From the data underneath, reproduce exactly the stretch that begins at the line with "categorisations and local" and ends after the line with "(Shipton 2007). Such".

################

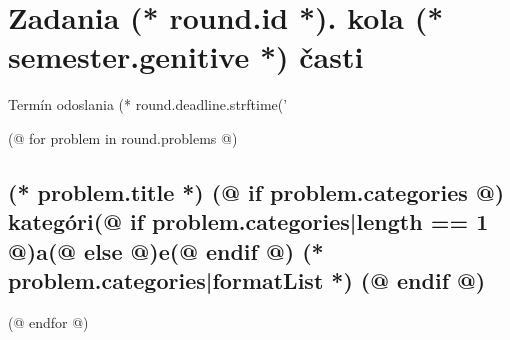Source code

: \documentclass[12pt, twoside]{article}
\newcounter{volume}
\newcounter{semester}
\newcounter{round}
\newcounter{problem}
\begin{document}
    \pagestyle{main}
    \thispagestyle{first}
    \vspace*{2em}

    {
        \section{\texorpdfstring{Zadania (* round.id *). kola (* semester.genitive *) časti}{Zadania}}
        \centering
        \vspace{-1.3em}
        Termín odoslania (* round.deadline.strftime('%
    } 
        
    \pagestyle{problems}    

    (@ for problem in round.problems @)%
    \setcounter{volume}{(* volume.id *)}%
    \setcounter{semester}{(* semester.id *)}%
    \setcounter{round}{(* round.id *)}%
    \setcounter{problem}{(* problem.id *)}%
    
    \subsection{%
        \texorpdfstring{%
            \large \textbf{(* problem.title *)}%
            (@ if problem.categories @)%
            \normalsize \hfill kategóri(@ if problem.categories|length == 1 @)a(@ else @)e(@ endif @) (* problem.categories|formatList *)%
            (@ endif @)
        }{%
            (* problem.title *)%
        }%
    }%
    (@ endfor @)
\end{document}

################

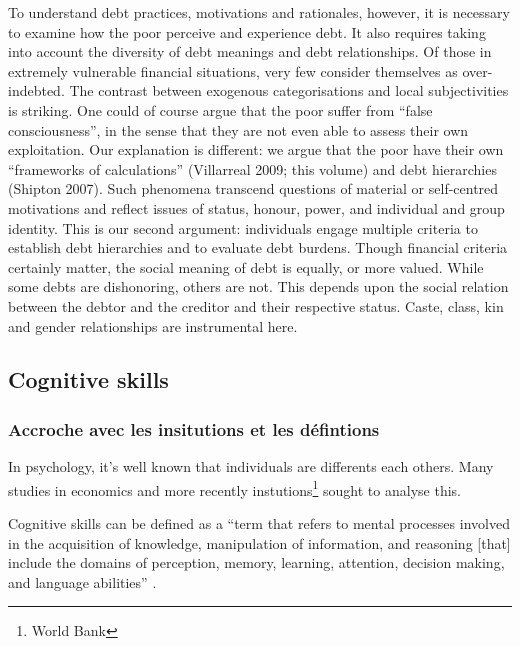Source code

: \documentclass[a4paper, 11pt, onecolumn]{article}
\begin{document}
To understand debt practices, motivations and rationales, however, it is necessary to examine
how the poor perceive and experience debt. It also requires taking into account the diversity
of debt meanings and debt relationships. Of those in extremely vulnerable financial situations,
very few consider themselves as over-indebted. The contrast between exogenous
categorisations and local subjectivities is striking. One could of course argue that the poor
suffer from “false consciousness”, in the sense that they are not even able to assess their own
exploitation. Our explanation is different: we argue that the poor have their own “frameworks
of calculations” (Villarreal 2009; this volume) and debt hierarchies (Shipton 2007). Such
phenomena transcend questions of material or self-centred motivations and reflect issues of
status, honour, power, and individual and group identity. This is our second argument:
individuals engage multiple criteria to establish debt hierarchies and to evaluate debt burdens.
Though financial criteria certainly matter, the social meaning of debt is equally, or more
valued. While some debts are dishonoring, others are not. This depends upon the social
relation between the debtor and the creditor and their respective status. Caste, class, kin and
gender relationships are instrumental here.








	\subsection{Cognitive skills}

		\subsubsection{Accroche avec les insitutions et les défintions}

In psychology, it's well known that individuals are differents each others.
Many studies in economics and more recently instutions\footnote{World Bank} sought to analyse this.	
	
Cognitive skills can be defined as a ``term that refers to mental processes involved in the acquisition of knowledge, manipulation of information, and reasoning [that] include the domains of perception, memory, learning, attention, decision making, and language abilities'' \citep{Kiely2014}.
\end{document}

################

### RESPONSE TO THE EXERCISE
categorisations and local subjectivities is striking. One could of course argue that the poor
suffer from “false consciousness”, in the sense that they are not even able to assess their own
exploitation. Our explanation is different: we argue that the poor have their own “frameworks
of calculations” (Villarreal 2009; this volume) and debt hierarchies (Shipton 2007). Such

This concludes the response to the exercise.